The zero distortion link is the one I meanth (Designing your own power supply). I followed their calculation regarding the leak-resistor sizing and estimated 10watt would be OK, but I found only these at my local supliier.

I've had discussions with LC-audio regarding the required size of Caps and transformer as well, but listening proved them wrong (or maybe lesser standards)
In my experience size of transformer (= low output impedance of the PS) is most important. And the quality of the of Capacitors.
My theory is that the high efficiency of the modules is the main reason for this: the current they draw from the ps will fluctuate almost linear with the music levels, this will result in an unstable spply voltage if your transformer has not got enough guts. (anyway it is just a theory)
Yes, I think Divas would have to be checked in. Of course the excess baggage charges at about 200 pounds each might be costly.

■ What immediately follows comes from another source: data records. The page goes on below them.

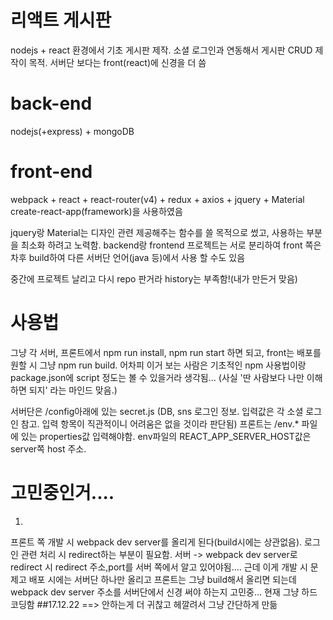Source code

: # 리액트 게시판

nodejs + react 환경에서 기초 게시판 제작.
소셜 로그인과 연동해서 게시판 CRUD 제작이 목적. 서버단 보다는 front(react)에 신경을 더 씀

# back-end
nodejs(+express) + mongoDB
# front-end
webpack + react + react-router(v4) + redux + axios + jquery + Material
create-react-app(framework)을 사용하였음

jquery랑 Material는 디자인 관련 제공해주는 함수를 쓸 목적으로 썼고, 사용하는 부분을 최소화 하려고 노력함.
backend랑 frontend 프로젝트는 서로 분리하여 front 쪽은 차후 build하여 다른 서버단 언어(java 등)에서 사용 할 수도 있음

중간에 프로젝트 날리고 다시 repo 판거라 history는 부족함!(내가 만든거 맞음)

# 사용법
그냥 각 서버, 프론트에서 npm run install, npm run start 하면 되고, front는 배포를 원할 시 그냥 npm run build.
어차피 이거 보는 사람은 기초적인 npm 사용법이랑 package.json에 script 정도는 볼 수 있을거라 생각됨...
(사실 '딴 사람보다 나만 이해하면 되지' 라는 마인드 맞음.)

서버단은 /config아래에 있는 secret.js
(DB, sns 로그인 정보. 입력값은 각 소셜 로그인 참고. 입력 항목이 직관적이니 어려움은 없을 것이라 판단됨)
프론트는 /env.* 파일에 있는 properties값 입력해야함. env파일의 REACT_APP_SERVER_HOST값은 server쪽 host 주소.

# 고민중인거....
1.
프론트 쪽 개발 시 webpack dev server를 올리게 된다(build시에는 상관없음). 로그인 관련 처리 시
redirect하는 부분이 필요함. 서버 -> webpack dev server로 redirect 시 redirect 주소,port를 서버 쪽에서 알고 있어야됨....
근데 이게 개발 시 문제고 배포 시에는 서버단 하나만 올리고 프론트는 그냥 build해서 올리면 되는데 webpack dev server 주소를
서버단에서 신경 써야 하는지 고민중... 현재 그냥 하드 코딩함
##17.12.22 ==> 안하는게 더 귀찮고 헤깔려서 그냥 간단하게 만듦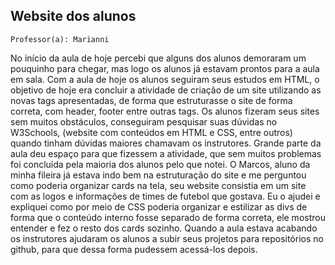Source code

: ## Website dos alunos

` Professor(a): Marianni `

No início da aula de hoje percebi que alguns dos alunos demoraram um pouquinho para chegar, mas logo os alunos já estavam prontos para a aula em sala.
Com a aula de hoje os alunos seguiram seus estudos em HTML, o objetivo de hoje era concluir a atividade de criação de um site utilizando as novas tags apresentadas, de forma que estruturasse o site de forma correta, com header, footer entre outras tags.
Os alunos fizeram seus sites sem muitos obstáculos, conseguiram pesquisar suas dúvidas no W3Schools, (website com conteúdos em HTML e CSS, entre outros) quando tinham dúvidas maiores chamavam os instrutores.
Grande parte da aula deu espaço para que fizessem a atividade, que sem muitos problemas foi concluída pela maioria dos alunos pelo que notei.
O Marcos, aluno da minha fileira já estava indo bem na estruturação do site e me perguntou como poderia organizar cards na tela, seu website consistia em um site com as logos e informações de times de futebol que gostava. Eu o ajudei e expliquei como por meio de CSS poderia organizar e estilizar as divs de forma que o conteúdo interno fosse separado de forma correta, ele mostrou entender e fez o resto dos cards sozinho.
Quando a aula estava acabando os instrutores ajudaram os alunos a subir seus projetos para repositórios no github, para que dessa forma pudessem acessá-los depois.

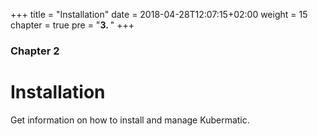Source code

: +++
title = "Installation"
date = 2018-04-28T12:07:15+02:00
weight = 15
chapter = true
pre = "<b>3. </b>"
+++

### Chapter 2

# Installation  

Get information on how to install and manage Kubermatic.
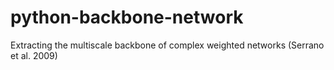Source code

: python-backbone-network
=======================

Extracting the multiscale backbone of complex weighted networks (Serrano et al. 2009)
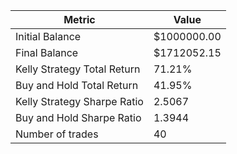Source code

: | Metric | Value |
| --- | --- |
| Initial Balance | $1000000.00 |
| Final Balance | $1712052.15 |
| Kelly Strategy Total Return | 71.21% |
| Buy and Hold Total Return | 41.95% |
| Kelly Strategy Sharpe Ratio | 2.5067 |
| Buy and Hold Sharpe Ratio | 1.3944 |
| Number of trades | 40 |
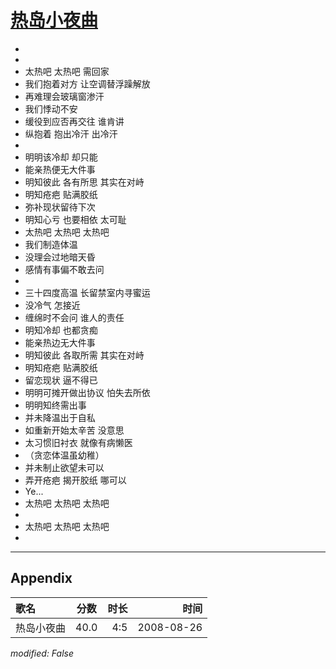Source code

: # [热岛小夜曲](https://music.163.com/song?id=64967)

* 
* 
* 太热吧 太热吧 需回家
* 我们抱着对方 让空调替浮躁解放
* 再难理会玻璃窗渗汗
* 我们悸动不安
* 缓役到应否再交往 谁肯讲
* 纵抱着 抱出冷汗 出冷汗
* 
* 明明该冷却 却只能
* 能亲热便无大件事
* 明知彼此 各有所思 其实在对峙
* 明知疮疤 贴满胶纸
* 弥补现状留待下次
* 明知心亏 也要相依 太可耻
* 太热吧 太热吧 太热吧
* 我们制造体温
* 没理会过地暗天昏
* 感情有事偏不敢去问
* 
* 三十四度高温 长留禁室内寻蜜运
* 没冷气 怎接近
* 缠绵时不会问 谁人的责任
* 明知冷却 也都贪痴
* 能亲热边无大件事
* 明知彼此 各取所需 其实在对峙
* 明知疮疤 贴满胶纸
* 留恋现状 逼不得已
* 明明可摊开做出协议 怕失去所依
* 明明知终需出事
* 并未降温出于自私
* 如重新开始太辛苦 没意思
* 太习惯旧衬衣 就像有病懒医
* （贪恋体温虽幼稚）
* 并未制止欲望未可以
* 弄开疮疤 揭开胶纸 哪可以
* Ye...
* 太热吧 太热吧 太热吧
* 
* 太热吧 太热吧 太热吧
* 


---

## Appendix

|歌名|分数|时长|时间|
|:---|:---:|---:|---:|
|热岛小夜曲|40.0|4:5|2008-08-26

*modified: False*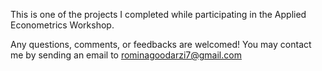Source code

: This is one of the projects I completed while participating in the Applied Econometrics Workshop.

Any questions, comments, or feedbacks are welcomed! You may contact me by sending an email to rominagoodarzi7@gmail.com
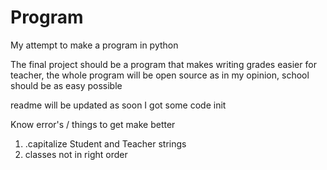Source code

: # Program

My attempt to make a program in python 

The final project should be a program that makes writing grades easier for teacher, the whole program will be open source as in my opinion, school should be as 
easy possible 

readme will be updated as soon I got some code init 

Know error's / things to get make better

1. .capitalize Student and Teacher strings
2. classes not in right order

Even a 2 watt version of your leakdown resistors should be enough since they should only need to dissipate about .44 watts. Not that the bigger resistors will hurt anything, but you could save some space and maybe some money in the future. From the zero distortion site:
Quote:
You can work out the values yourself, remembering that current equals voltage divided by resistance, and power equals this current times the supply rail voltage. Make sure the power rating of the resistor is at least four times what you will need, because it will tend to heat up quite considerably in the period it takes to discharge the capacitors. I would prefer to see twice that; so, if you have a 2W resistor, work out its value so that current times voltage comes out as no more than 0.4-0.5 watts.
I basically agree with your theory, but I plan to do the experimentation to prove or disprove it. At lease in my system.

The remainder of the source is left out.